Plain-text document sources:
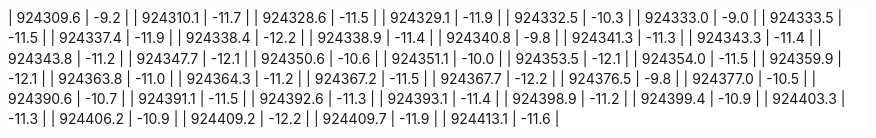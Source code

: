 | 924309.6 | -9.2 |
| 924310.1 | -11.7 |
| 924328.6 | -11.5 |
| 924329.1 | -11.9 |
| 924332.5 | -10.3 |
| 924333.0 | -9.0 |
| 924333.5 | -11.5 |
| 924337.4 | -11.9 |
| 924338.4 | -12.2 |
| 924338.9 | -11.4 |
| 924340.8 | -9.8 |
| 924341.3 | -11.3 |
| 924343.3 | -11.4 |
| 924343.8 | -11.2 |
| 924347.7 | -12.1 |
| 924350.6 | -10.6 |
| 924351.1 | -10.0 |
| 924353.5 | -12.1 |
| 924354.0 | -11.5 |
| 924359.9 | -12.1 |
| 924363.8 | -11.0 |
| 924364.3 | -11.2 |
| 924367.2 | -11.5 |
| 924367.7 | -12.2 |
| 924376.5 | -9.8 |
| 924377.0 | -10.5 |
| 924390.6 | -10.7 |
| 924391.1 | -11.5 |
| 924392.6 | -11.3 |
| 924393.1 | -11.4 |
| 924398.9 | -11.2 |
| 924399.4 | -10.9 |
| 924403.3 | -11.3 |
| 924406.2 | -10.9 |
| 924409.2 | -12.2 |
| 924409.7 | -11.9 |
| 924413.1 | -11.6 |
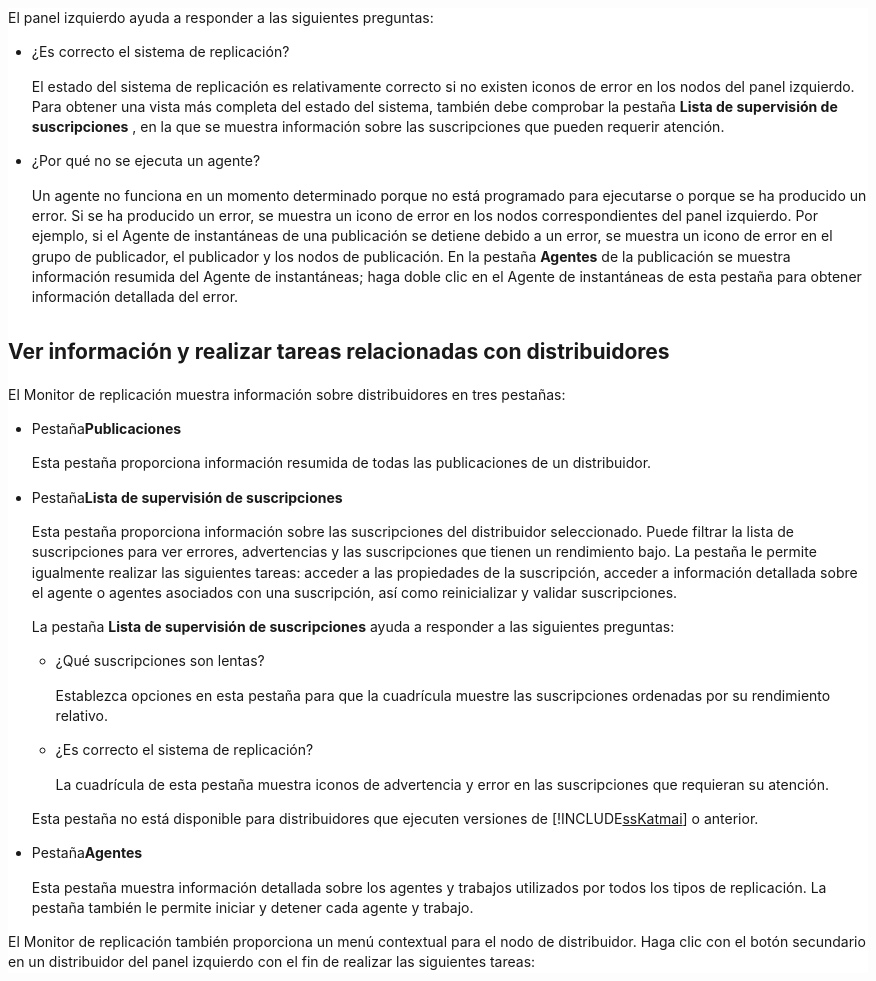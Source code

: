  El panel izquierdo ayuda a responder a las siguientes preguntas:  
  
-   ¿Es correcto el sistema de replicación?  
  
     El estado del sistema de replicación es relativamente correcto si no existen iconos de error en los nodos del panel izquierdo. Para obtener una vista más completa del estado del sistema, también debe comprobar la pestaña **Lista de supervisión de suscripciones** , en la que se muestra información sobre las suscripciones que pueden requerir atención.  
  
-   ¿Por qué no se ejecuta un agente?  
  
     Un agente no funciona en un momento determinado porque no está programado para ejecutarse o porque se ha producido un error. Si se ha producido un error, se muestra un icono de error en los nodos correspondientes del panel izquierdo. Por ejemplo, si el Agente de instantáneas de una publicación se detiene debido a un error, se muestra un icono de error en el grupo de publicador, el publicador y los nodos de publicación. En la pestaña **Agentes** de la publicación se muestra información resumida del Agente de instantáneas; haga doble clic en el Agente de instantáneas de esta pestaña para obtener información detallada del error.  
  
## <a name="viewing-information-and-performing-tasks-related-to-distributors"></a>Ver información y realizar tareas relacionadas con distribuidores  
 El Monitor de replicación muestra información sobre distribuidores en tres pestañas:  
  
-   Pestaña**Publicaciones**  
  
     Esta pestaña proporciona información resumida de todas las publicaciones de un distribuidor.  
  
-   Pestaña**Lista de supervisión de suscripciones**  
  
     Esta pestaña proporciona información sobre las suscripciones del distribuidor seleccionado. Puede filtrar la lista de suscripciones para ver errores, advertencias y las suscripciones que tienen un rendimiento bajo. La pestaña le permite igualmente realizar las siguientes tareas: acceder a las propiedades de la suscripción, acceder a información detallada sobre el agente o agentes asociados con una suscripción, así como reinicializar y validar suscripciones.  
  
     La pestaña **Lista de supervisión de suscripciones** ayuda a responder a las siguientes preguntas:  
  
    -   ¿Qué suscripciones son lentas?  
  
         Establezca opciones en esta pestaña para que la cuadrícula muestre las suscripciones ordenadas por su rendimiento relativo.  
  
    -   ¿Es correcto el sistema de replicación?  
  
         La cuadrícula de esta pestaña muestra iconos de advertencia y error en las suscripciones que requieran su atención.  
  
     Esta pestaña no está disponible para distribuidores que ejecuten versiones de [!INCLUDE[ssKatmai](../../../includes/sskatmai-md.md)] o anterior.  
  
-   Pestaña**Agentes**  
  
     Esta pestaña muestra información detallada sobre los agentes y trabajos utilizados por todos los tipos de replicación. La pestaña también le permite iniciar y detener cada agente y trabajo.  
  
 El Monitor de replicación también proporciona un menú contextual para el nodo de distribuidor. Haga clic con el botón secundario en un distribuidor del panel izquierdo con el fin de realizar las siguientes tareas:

» **EXERCISE AIM**:
From the first line of the entries down to the line with "924393.1 | -11.4 |", print each line exactly; omit any picture.

» **RESPONSE TO THIS EXERCISE**:
Source code

: | 924309.6 | -9.2 |
| 924310.1 | -11.7 |
| 924328.6 | -11.5 |
| 924329.1 | -11.9 |
| 924332.5 | -10.3 |
| 924333.0 | -9.0 |
| 924333.5 | -11.5 |
| 924337.4 | -11.9 |
| 924338.4 | -12.2 |
| 924338.9 | -11.4 |
| 924340.8 | -9.8 |
| 924341.3 | -11.3 |
| 924343.3 | -11.4 |
| 924343.8 | -11.2 |
| 924347.7 | -12.1 |
| 924350.6 | -10.6 |
| 924351.1 | -10.0 |
| 924353.5 | -12.1 |
| 924354.0 | -11.5 |
| 924359.9 | -12.1 |
| 924363.8 | -11.0 |
| 924364.3 | -11.2 |
| 924367.2 | -11.5 |
| 924367.7 | -12.2 |
| 924376.5 | -9.8 |
| 924377.0 | -10.5 |
| 924390.6 | -10.7 |
| 924391.1 | -11.5 |
| 924392.6 | -11.3 |
| 924393.1 | -11.4 |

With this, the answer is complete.